(Supplied data begins)

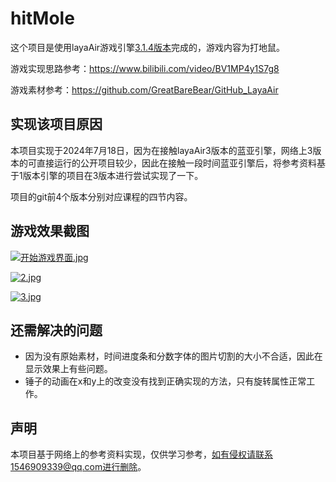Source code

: # hitMole

这个项目是使用layaAir游戏引擎[3.1.4版本](https://layaair.layabox.com/#/engineDownload/LayaAir%203.1.4)完成的，游戏内容为打地鼠。

游戏实现思路参考：https://www.bilibili.com/video/BV1MP4y1S7g8

游戏素材参考：https://github.com/GreatBareBear/GitHub_LayaAir

## 实现该项目原因

本项目实现于2024年7月18日，因为在接触layaAir3版本的蓝亚引擎，网络上3版本的可直接运行的公开项目较少，因此在接触一段时间蓝亚引擎后，将参考资料基于1版本引擎的项目在3版本进行尝试实现了一下。

项目的git前4个版本分别对应课程的四节内容。

## 游戏效果截图

[![开始游戏界面.jpg](https://i.postimg.cc/PrJccjCd/1.jpg)](https://postimg.cc/hfFpzN8Y)

[![2.jpg](https://i.postimg.cc/tTgtTXQT/2.jpg)](https://postimg.cc/rdvtZ2pX)

[![3.jpg](https://i.postimg.cc/wBqDf6BV/3.jpg)](https://postimg.cc/gx7wrb8X)

## 还需解决的问题

- 因为没有原始素材，时间进度条和分数字体的图片切割的大小不合适，因此在显示效果上有些问题。
- 锤子的动画在x和y上的改变没有找到正确实现的方法，只有旋转属性正常工作。

## 声明

本项目基于网络上的参考资料实现，仅供学习参考，如有侵权请联系1546909339@qq.com进行删除。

(Supplied data ends)

## What to work on
Copy out, exactly and alone, the lines of the entries above between the ones holding "这个项目是使用layaAir" and "- 因为没有原始素材，时间进", inclusive.

## Expected output
这个项目是使用layaAir游戏引擎[3.1.4版本](https://layaair.layabox.com/#/engineDownload/LayaAir%203.1.4)完成的，游戏内容为打地鼠。

游戏实现思路参考：https://www.bilibili.com/video/BV1MP4y1S7g8

游戏素材参考：https://github.com/GreatBareBear/GitHub_LayaAir

## 实现该项目原因

本项目实现于2024年7月18日，因为在接触layaAir3版本的蓝亚引擎，网络上3版本的可直接运行的公开项目较少，因此在接触一段时间蓝亚引擎后，将参考资料基于1版本引擎的项目在3版本进行尝试实现了一下。

项目的git前4个版本分别对应课程的四节内容。

## 游戏效果截图

[![开始游戏界面.jpg](https://i.postimg.cc/PrJccjCd/1.jpg)](https://postimg.cc/hfFpzN8Y)

[![2.jpg](https://i.postimg.cc/tTgtTXQT/2.jpg)](https://postimg.cc/rdvtZ2pX)

[![3.jpg](https://i.postimg.cc/wBqDf6BV/3.jpg)](https://postimg.cc/gx7wrb8X)

## 还需解决的问题

- 因为没有原始素材，时间进度条和分数字体的图片切割的大小不合适，因此在显示效果上有些问题。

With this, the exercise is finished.